One thing to remember about the caffeine content of coffee is that the longer you steep the coffee grounds in water, the greater the amount of caffeine is extracted. 

This is why an Espresso is probably the lowest percentage of caffeine (typically 7-8%) that you will drink. 

And coffee made in a coffee press can have as much as 70% extraction of caffeine. So, depending on your love of caffeine, it may be best not to leave your coffee steeping for hours.

The last word this week, goes to one of my favourite artists.

"Apart from painting and gardening, I’m no good at anything…"

Claude Monet

Monet was a specialist, only any good at two things.

This reminds me of a shrewd observation that Jimmy Carr made in an interview a year or so ago. “…maybe schools teach us the wrong thing”, he said  “They teach us to be allrounders, but unfortunately the world doesn’t reward all rounders”.

He continued, “Maybe we need to specialise more, do more of what we really enjoy and are really good at”.

It may well be that you completely disagree with him, and me, on this point, but from my experience of life so far, if I hadn’t been given this company to play with, firstly I don’t know what I might have done in life.

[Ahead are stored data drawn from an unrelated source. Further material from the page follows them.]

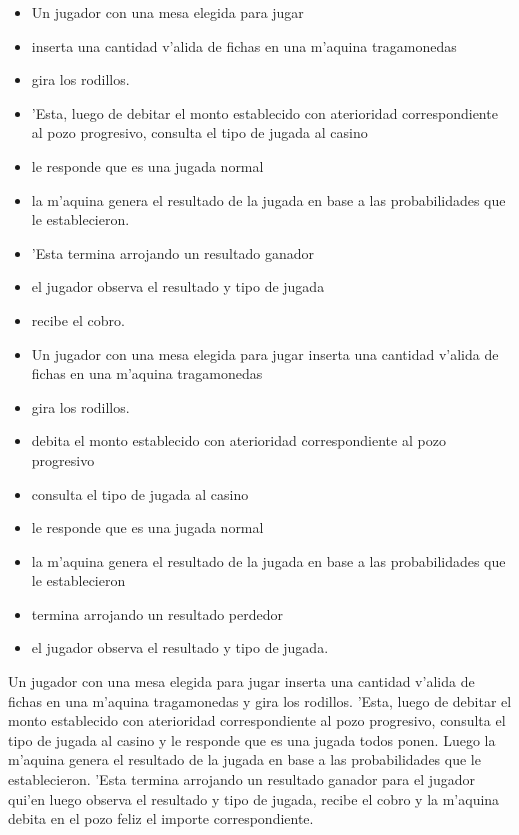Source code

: \escenario
{
\begin{itemize}
 \item Un jugador con una mesa elegida para jugar
\item  inserta una cantidad v'alida de fichas en una m'aquina tragamonedas
\item  gira los rodillos. 
\item 'Esta, luego de debitar el monto establecido con aterioridad correspondiente al pozo progresivo, consulta el tipo de jugada al casino 
\item le responde que es una jugada normal
\item la m'aquina genera el resultado de la jugada en base a las probabilidades que le establecieron. 
\item 'Esta termina arrojando un resultado ganador 
\item el jugador observa el resultado y tipo de jugada 
\item recibe el cobro.

\end{itemize}

}

\escenario
{
\begin{itemize}
  \item Un jugador con una mesa elegida para jugar inserta una cantidad v'alida de fichas en una m'aquina tragamonedas 
  \item gira los rodillos. 
  \item debita el monto establecido con aterioridad correspondiente al pozo progresivo
  \item consulta el tipo de jugada al casino
  \item le responde que es una jugada normal
  \item la m'aquina genera el resultado de la jugada en base a las probabilidades que le establecieron
  \item termina arrojando un resultado perdedor
  \item el jugador observa el resultado y tipo de jugada.
\end{itemize}
}

\escenario
{
Un jugador con una mesa elegida para jugar inserta una cantidad v'alida de fichas en una m'aquina tragamonedas y gira los rodillos. 'Esta, luego de debitar el monto establecido con aterioridad correspondiente al pozo progresivo, consulta el tipo de jugada al casino y le responde que es una jugada todos ponen. Luego la m'aquina genera el resultado de la jugada en base a las probabilidades que le establecieron. 'Esta termina arrojando un resultado ganador para el jugador qui'en luego observa el resultado y tipo de jugada, recibe el cobro y la m'aquina debita en el pozo feliz el importe correspondiente.
}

And secondly, I wouldn’t have discovered that I actually quite liked people*

And to my utter surprise, I am really enjoying learning how to lead them. Leadership, teamwork and people skills don’t seem to be a priority in modern education, and certainly weren’t in the past.   Rather than teaching children technical skills, that are obsolete by the time they reach the workplace, maybe these ‘soft’ skills might be of more genuine, lasting value?  

* I was a rather antisocial so and so, until I married Babette!


I hope you have a pleasant and peaceful weekend.